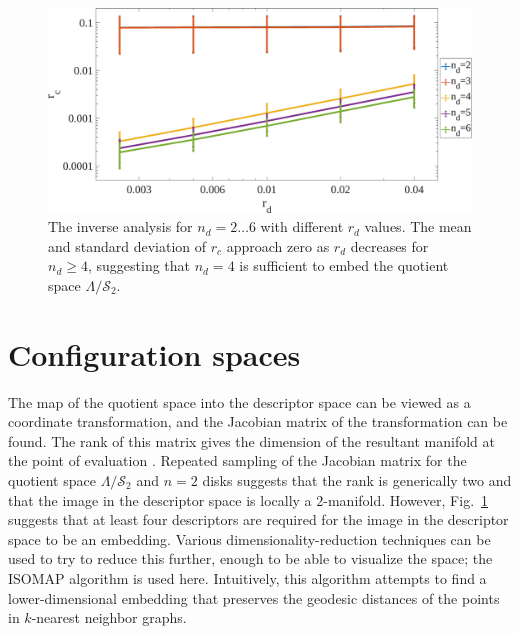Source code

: \documentclass[default,iicol]{sn-jnl}%
\theoremstyle{thmstyleone}%
\theoremstyle{thmstyletwo}%
\theoremstyle{thmstylethree}%
\begin{document}
\begin{figure}
	\centering
	\includegraphics[width=1.0\columnwidth]{figure6.eps}
	\caption{The inverse analysis for $n_d = 2 \dots 6$ with different $r_d$ values. The mean and standard deviation of $r_c$ approach zero as $r_d$ decreases for $n_d \ge 4$, suggesting that $n_d = 4$ is sufficient to embed the quotient space $\Lambda/\mathcal{S}_2$.}
	\label{fig:figure6}
\end{figure}


\section{Configuration spaces}
\label{sec:configuration_spaces}

The map of the quotient space into the descriptor space can be viewed as a coordinate transformation, and the Jacobian matrix of the transformation can be found. The rank of this matrix gives the dimension of the resultant manifold at the point of evaluation \cite{krantz2012implicit}. Repeated sampling of the Jacobian matrix for the quotient space $\Lambda/\mathcal{S}_2$ and $n = 2$ disks suggests that the rank is generically two and that the image in the descriptor space is locally a $2$-manifold. However, Fig.\ \ref{fig:figure6} suggests that at least four descriptors are required for the image in the descriptor space to be an embedding. Various dimensionality-reduction techniques can be used to try to reduce this further, enough to be able to visualize the space; the ISOMAP algorithm \cite{Tenenbaum2319} is used here. Intuitively, this algorithm attempts to find a lower-dimensional embedding that preserves the geodesic distances of the points in $k$-nearest neighbor graphs.
\end{document}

________

- **Task directions**
Copy the material exactly as written and leave every picture behind.

- **Result below**
Source code

: \documentclass[default,iicol]{sn-jnl}%
\theoremstyle{thmstyleone}%
\theoremstyle{thmstyletwo}%
\theoremstyle{thmstylethree}%
\begin{document}
\begin{figure}
	\centering
	\includegraphics[width=1.0\columnwidth]{figure6.eps}
	\caption{The inverse analysis for $n_d = 2 \dots 6$ with different $r_d$ values. The mean and standard deviation of $r_c$ approach zero as $r_d$ decreases for $n_d \ge 4$, suggesting that $n_d = 4$ is sufficient to embed the quotient space $\Lambda/\mathcal{S}_2$.}
	\label{fig:figure6}
\end{figure}


\section{Configuration spaces}
\label{sec:configuration_spaces}

The map of the quotient space into the descriptor space can be viewed as a coordinate transformation, and the Jacobian matrix of the transformation can be found. The rank of this matrix gives the dimension of the resultant manifold at the point of evaluation \cite{krantz2012implicit}. Repeated sampling of the Jacobian matrix for the quotient space $\Lambda/\mathcal{S}_2$ and $n = 2$ disks suggests that the rank is generically two and that the image in the descriptor space is locally a $2$-manifold. However, Fig.\ \ref{fig:figure6} suggests that at least four descriptors are required for the image in the descriptor space to be an embedding. Various dimensionality-reduction techniques can be used to try to reduce this further, enough to be able to visualize the space; the ISOMAP algorithm \cite{Tenenbaum2319} is used here. Intuitively, this algorithm attempts to find a lower-dimensional embedding that preserves the geodesic distances of the points in $k$-nearest neighbor graphs.
\end{document}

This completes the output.